──────── Dataset records
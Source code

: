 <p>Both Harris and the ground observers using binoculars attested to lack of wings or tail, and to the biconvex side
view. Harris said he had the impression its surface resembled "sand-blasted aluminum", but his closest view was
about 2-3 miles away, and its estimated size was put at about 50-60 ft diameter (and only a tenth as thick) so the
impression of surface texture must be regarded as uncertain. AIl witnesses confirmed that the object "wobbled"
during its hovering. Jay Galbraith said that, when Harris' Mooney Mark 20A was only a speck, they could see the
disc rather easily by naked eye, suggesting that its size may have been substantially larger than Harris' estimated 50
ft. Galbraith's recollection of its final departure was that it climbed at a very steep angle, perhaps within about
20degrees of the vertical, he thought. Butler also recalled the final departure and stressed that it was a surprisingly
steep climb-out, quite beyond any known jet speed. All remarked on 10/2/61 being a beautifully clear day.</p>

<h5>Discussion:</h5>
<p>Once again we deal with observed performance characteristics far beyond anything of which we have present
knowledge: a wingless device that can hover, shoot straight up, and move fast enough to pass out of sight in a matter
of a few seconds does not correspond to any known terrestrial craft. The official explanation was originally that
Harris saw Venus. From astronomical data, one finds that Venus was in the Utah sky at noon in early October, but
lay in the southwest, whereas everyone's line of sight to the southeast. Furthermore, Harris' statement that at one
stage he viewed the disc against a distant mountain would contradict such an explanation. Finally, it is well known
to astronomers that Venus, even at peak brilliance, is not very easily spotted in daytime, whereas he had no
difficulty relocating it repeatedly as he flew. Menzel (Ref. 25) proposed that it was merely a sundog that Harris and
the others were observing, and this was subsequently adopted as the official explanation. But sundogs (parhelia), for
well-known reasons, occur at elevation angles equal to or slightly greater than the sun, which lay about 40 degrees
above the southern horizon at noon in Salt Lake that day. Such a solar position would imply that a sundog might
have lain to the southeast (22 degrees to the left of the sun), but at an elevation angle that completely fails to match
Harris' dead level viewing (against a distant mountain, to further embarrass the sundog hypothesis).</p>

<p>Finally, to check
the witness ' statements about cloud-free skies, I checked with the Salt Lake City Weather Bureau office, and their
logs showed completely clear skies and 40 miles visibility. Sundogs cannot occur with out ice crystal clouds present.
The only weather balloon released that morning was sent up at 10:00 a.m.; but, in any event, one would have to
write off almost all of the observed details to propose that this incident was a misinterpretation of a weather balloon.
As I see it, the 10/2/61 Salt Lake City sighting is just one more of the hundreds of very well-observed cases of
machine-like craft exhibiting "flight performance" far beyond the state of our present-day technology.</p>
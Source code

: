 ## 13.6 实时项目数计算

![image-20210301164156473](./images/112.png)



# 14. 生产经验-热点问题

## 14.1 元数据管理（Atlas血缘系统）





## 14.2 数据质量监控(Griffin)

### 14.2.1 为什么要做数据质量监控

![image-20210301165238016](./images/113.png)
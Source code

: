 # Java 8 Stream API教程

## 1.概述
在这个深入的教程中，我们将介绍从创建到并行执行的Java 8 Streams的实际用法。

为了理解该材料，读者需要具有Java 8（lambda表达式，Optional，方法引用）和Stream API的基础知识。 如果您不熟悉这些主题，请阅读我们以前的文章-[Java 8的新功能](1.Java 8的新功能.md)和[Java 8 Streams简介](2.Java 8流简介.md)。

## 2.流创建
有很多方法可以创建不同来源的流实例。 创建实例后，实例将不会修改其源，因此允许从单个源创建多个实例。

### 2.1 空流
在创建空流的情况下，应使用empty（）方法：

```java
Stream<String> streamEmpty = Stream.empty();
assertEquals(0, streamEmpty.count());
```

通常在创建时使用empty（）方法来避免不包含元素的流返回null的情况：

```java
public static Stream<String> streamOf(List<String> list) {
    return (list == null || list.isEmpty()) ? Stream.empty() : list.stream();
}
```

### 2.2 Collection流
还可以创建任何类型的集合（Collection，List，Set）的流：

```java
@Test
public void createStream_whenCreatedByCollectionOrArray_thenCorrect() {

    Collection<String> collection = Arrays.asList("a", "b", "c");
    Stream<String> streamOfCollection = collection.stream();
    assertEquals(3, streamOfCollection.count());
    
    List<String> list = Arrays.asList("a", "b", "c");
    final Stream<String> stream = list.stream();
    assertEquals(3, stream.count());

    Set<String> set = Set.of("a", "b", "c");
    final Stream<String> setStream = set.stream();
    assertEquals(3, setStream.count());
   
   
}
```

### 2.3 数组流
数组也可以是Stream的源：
────────────────
**What you have to do:** Reproduce the lines of the entries above exactly, but only from the line containing "有很多方法可以创建不同来源的" through the final line.

**Answer to this task:**
有很多方法可以创建不同来源的流实例。 创建实例后，实例将不会修改其源，因此允许从单个源创建多个实例。

### 2.1 空流
在创建空流的情况下，应使用empty（）方法：

```java
Stream<String> streamEmpty = Stream.empty();
assertEquals(0, streamEmpty.count());
```

通常在创建时使用empty（）方法来避免不包含元素的流返回null的情况：

```java
public static Stream<String> streamOf(List<String> list) {
    return (list == null || list.isEmpty()) ? Stream.empty() : list.stream();
}
```

### 2.2 Collection流
还可以创建任何类型的集合（Collection，List，Set）的流：

```java
@Test
public void createStream_whenCreatedByCollectionOrArray_thenCorrect() {

    Collection<String> collection = Arrays.asList("a", "b", "c");
    Stream<String> streamOfCollection = collection.stream();
    assertEquals(3, streamOfCollection.count());
    
    List<String> list = Arrays.asList("a", "b", "c");
    final Stream<String> stream = list.stream();
    assertEquals(3, stream.count());

    Set<String> set = Set.of("a", "b", "c");
    final Stream<String> setStream = set.stream();
    assertEquals(3, setStream.count());
   
   
}
```

### 2.3 数组流
数组也可以是Stream的源：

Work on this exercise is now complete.